**WHAT THIS TASK INVOLVES**:
In the listing below, find the line containing "2 Functionalities within the app" and the line containing "You can aquire". Repeat exactly those two lines and every line between them, nothing more.

======== DATASET ENTRIES

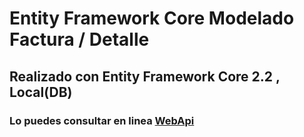 # Entity Framework Core Modelado Factura / Detalle

## Realizado con Entity Framework Core 2.2 , Local(DB)

###  Lo puedes consultar en linea [WebApi](http://www.fmattaperdomo.com/)
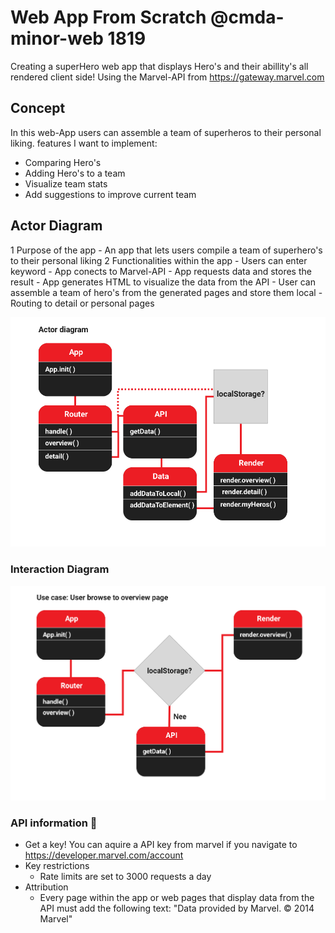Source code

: # Web App From Scratch @cmda-minor-web 1819
Creating a superHero web app that displays Hero's and their abillity's all rendered client side! Using the Marvel-API from https://gateway.marvel.com

## Concept
In this web-App users can assemble a team of superheros to their personal liking.
 features I want to implement:
 - Comparing Hero's
 - Adding Hero's to a team
 - Visualize team stats
 - Add suggestions to improve current team

## Actor Diagram
 1 Purpose of the app
    - An app that lets users compile a team of superhero's to their personal liking
 2 Functionalities within the app
    - Users can enter keyword
    - App conects to Marvel-API
    - App requests data and stores the result
    - App generates HTML to visualize the data from the API
    - User can assemble a team of hero's from the generated pages and store them local
    - Routing to detail or personal pages

 ![Actor Diagram](https://github.com/Mokerstier/web-app-from-scratch-1920/blob/dev/diagrams/ActorDiagram.png)
### Interaction Diagram
![Interaction Diagram](https://github.com/Mokerstier/web-app-from-scratch-1920/blob/dev/diagrams/InteractionDiagram.png)

### API information 🐒
- Get a key!
    You can aquire a API key from marvel if you navigate to https://developer.marvel.com/account
- Key restrictions
    - Rate limits are set to 3000 requests a day
- Attribution
    - Every page within the app or web pages that display data from the API must add the following text: "Data provided by Marvel. © 2014 Marvel"



<!-- Add a link to your live demo in Github Pages 🌐-->

<!-- ☝️ replace this description with a description of your own work -->

<!-- replace the code in the /docs folder with your own, so you can showcase your work with GitHub Pages 🌍 -->

<!-- Add a nice poster image here at the end of the week, showing off your shiny frontend 📸 -->

<!-- Maybe a table of contents here? 📚 -->

<!-- How about a section that describes how to install this project? 🤓 -->

<!-- ...but how does one use this project? What are its features 🤔 -->

<!-- What external data source is featured in your project and what are its properties 🌠 -->

<!-- Maybe a checklist of done stuff and stuff still on your wishlist? ✅ -->

<!-- How about a license here? 📜 (or is it a licence?) 🤷 -->

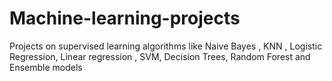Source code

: # Machine-learning-projects
Projects on supervised learning algorithms like Naive Bayes , KNN , Logistic Regression, Linear regression , SVM, Decision Trees, Random Forest and Ensemble models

================

**WRITTEN RESPONSE**:
 2 Functionalities within the app
    - Users can enter keyword
    - App conects to Marvel-API
    - App requests data and stores the result
    - App generates HTML to visualize the data from the API
    - User can assemble a team of hero's from the generated pages and store them local
    - Routing to detail or personal pages

 ![Actor Diagram](https://github.com/Mokerstier/web-app-from-scratch-1920/blob/dev/diagrams/ActorDiagram.png)
### Interaction Diagram
![Interaction Diagram](https://github.com/Mokerstier/web-app-from-scratch-1920/blob/dev/diagrams/InteractionDiagram.png)

### API information 🐒
- Get a key!
    You can aquire a API key from marvel if you navigate to https://developer.marvel.com/account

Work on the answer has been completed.